[GIVEN RECORDS]

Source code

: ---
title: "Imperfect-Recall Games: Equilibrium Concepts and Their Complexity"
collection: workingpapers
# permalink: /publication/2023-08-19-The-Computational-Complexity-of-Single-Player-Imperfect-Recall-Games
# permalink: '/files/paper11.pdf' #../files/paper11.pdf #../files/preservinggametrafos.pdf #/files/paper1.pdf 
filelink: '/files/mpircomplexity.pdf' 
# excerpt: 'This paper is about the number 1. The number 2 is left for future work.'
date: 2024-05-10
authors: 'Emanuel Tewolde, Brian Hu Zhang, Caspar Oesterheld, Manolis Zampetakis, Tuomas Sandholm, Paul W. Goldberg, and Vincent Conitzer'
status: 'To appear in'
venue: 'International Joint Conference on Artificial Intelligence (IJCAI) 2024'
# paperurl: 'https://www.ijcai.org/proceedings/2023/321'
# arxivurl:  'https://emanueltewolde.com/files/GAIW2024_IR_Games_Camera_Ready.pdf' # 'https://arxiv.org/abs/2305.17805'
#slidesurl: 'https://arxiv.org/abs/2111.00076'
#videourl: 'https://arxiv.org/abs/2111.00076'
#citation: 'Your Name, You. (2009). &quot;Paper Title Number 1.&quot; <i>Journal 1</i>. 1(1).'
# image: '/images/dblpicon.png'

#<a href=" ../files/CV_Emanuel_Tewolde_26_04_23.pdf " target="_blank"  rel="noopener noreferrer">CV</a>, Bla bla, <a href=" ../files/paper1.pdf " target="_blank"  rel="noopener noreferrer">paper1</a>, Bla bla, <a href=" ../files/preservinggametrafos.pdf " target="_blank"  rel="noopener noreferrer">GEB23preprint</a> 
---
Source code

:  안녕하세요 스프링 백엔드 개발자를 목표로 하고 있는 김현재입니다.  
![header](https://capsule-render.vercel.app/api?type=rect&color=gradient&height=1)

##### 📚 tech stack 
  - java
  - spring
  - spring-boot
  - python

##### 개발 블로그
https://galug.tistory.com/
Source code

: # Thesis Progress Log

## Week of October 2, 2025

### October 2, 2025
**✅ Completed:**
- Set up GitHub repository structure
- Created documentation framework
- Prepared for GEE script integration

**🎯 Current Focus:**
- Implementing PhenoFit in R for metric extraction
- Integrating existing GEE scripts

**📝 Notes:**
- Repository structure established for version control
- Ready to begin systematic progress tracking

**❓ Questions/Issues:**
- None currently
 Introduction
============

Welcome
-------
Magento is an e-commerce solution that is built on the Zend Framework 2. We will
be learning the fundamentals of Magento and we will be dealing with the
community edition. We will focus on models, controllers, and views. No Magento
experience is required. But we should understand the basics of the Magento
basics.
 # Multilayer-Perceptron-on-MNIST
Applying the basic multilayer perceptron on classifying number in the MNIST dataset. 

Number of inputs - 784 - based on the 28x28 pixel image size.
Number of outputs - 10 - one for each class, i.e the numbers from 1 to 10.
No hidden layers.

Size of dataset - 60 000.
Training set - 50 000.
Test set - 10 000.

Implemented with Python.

[/GIVEN RECORDS]

**WHAT THE TASK ASKS**:
Please work out how many lines in the records hold the string "MNIST", and give only the number.

**RESPONSE AREA**:
2